County budget for 2000 passed

But commissioners cut $2.8 million in funding for schools

May 27, 1999|By Brenda J. Buote | Brenda J. Buote,SUN STAFF

The county commissioners adopted a $265 million budget for fiscal year 2000 yesterday, and announced an 11th-hour change in their spending plans -- a $2.8 million slash in funding for Carroll's public schools.

The budget includes $193 million to cover the day-to-day cost of county government and $72 million for capital improvements, including new schools and roads. The budget does not call for increases in property or income taxes. The new fiscal year begins July 1.

The commissioners are withholding $1 million from the education budget until the school board agrees to hire an independent contractor to conduct a systemwide performance audit.

"The audit would start with the administration and move down through all the different departments in the school system," said Commissioner Julia Walsh Gouge.

The commissioners also gave the school board $1.8 million less than it requested for operating expenses. School officials asked for $94.2 million, but received $92.4 million.

School board President Gary Bauer said he is not sure where cuts would be made to meet the spending limit. Superintendent William H. Hyde has promised that teacher salaries and planning time for elementary instruction will not be affected.

"The staff will have to sit down and look at where the cuts should be made," Bauer said. "Hopefully, they'll be able to present something to the school board at our next meeting" June 8.

Bauer said it would take at least a few months to begin the performance audit, and could take as long as a year to complete. He did not know how much the audit would cost taxpayers.

"It's not going to happen overnight because we have to sit down with the commissioners and determine what the scope of the audit will be," Bauer said.

Carroll's public schools have never before ordered a systemwide performance audit, he said.

"In the past decade, we've had audits performed on several components of the system -- facilities, maintenance, transportation, personnel and cafeteria -- but we haven't done anything as far-reaching as what the commissioners are suggesting," Bauer said.

The commissioners announced Tuesday, during a public budget preview meeting, that they were going to withhold $1 million in funding from the school system unless the audit was performed. At the time, the commissioners said they wanted to find out whether the school board had implemented the improvements suggested in previous audits.

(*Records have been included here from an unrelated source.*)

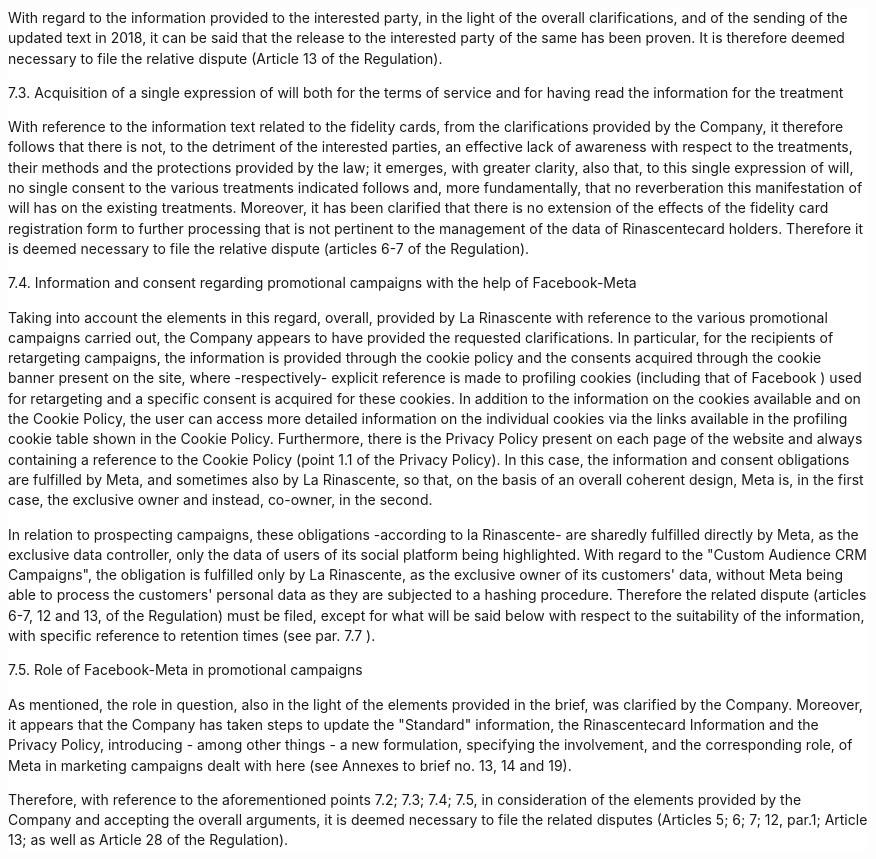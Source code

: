With regard to the information provided to the interested party, in the light of the overall clarifications, and of the sending of the updated text in 2018, it can be said that the release to the interested party of the same has been proven. It is therefore deemed necessary to file the relative dispute (Article 13 of the Regulation).

7.3. Acquisition of a single expression of will both for the terms of service and for having read the information for the treatment

With reference to the information text related to the fidelity cards, from the clarifications provided by the Company, it therefore follows that there is not, to the detriment of the interested parties, an effective lack of awareness with respect to the treatments, their methods and the protections provided by the law; it emerges, with greater clarity, also that, to this single expression of will, no single consent to the various treatments indicated follows and, more fundamentally, that no reverberation this manifestation of will has on the existing treatments. Moreover, it has been clarified that there is no extension of the effects of the fidelity card registration form to further processing that is not pertinent to the management of the data of Rinascentecard holders. Therefore it is deemed necessary to file the relative dispute (articles 6-7 of the Regulation).

7.4. Information and consent regarding promotional campaigns with the help of Facebook-Meta

Taking into account the elements in this regard, overall, provided by La Rinascente with reference to the various promotional campaigns carried out, the Company appears to have provided the requested clarifications. In particular, for the recipients of retargeting campaigns, the information is provided through the cookie policy and the consents acquired through the cookie banner present on the site, where -respectively- explicit reference is made to profiling cookies (including that of Facebook ) used for retargeting and a specific consent is acquired for these cookies. In addition to the information on the cookies available and on the Cookie Policy, the user can access more detailed information on the individual cookies via the links available in the profiling cookie table shown in the Cookie Policy. Furthermore, there is the Privacy Policy present on each page of the website and always containing a reference to the Cookie Policy (point 1.1 of the Privacy Policy). In this case, the information and consent obligations are fulfilled by Meta, and sometimes also by La Rinascente, so that, on the basis of an overall coherent design, Meta is, in the first case, the exclusive owner and instead, co-owner, in the second.

In relation to prospecting campaigns, these obligations -according to la Rinascente- are sharedly fulfilled directly by Meta, as the exclusive data controller, only the data of users of its social platform being highlighted. With regard to the "Custom Audience CRM Campaigns", the obligation is fulfilled only by La Rinascente, as the exclusive owner of its customers' data, without Meta being able to process the customers' personal data as they are subjected to a hashing procedure. Therefore the related dispute (articles 6-7, 12 and 13, of the Regulation) must be filed, except for what will be said below with respect to the suitability of the information, with specific reference to retention times (see par. 7.7 ).

7.5. Role of Facebook-Meta in promotional campaigns

As mentioned, the role in question, also in the light of the elements provided in the brief, was clarified by the Company. Moreover, it appears that the Company has taken steps to update the "Standard" information, the Rinascentecard Information and the Privacy Policy, introducing - among other things - a new formulation, specifying the involvement, and the corresponding role, of Meta in marketing campaigns dealt with here (see Annexes to brief no. 13, 14 and 19).

Therefore, with reference to the aforementioned points 7.2; 7.3; 7.4; 7.5, in consideration of the elements provided by the Company and accepting the overall arguments, it is deemed necessary to file the related disputes (Articles 5; 6; 7; 12, par.1; Article 13; as well as Article 28 of the Regulation).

It was the first time school board members heard of the proposed systemwide audit. No mention was made of it when the commissioners unveiled their proposed budget April 23, or at a public budget hearing May 6.

The hearing drew about 400 people, most of whom wanted the commissioners to fully fund the school system's operating budget request.

The overall fiscal year 2000 budget is based on the current property tax rate of $2.62 per $100 of assessed value and a local income tax rate of 55 percent of the state income tax liability.

The county operating budget -- which covers the day-to-day cost of running county government and its agencies -- increases by 5 percent, from $183 million this year to $193 million next year.

The commissioners saved money in the operating budget by cutting funding for themselves. Rather than adopt a $675 monthly allowance for car expenses and home office costs, the commissioners decided to keep their $12 per diem, a bonus they receive each day they work or appear at an official function.

Carroll's capital budget -- which pays for construction projects -- increased 53 percent, from $47 million this year to $72 million next year. About 9 percent of the money in the capital budget will be used for road improvements, particularly in the South Carroll area.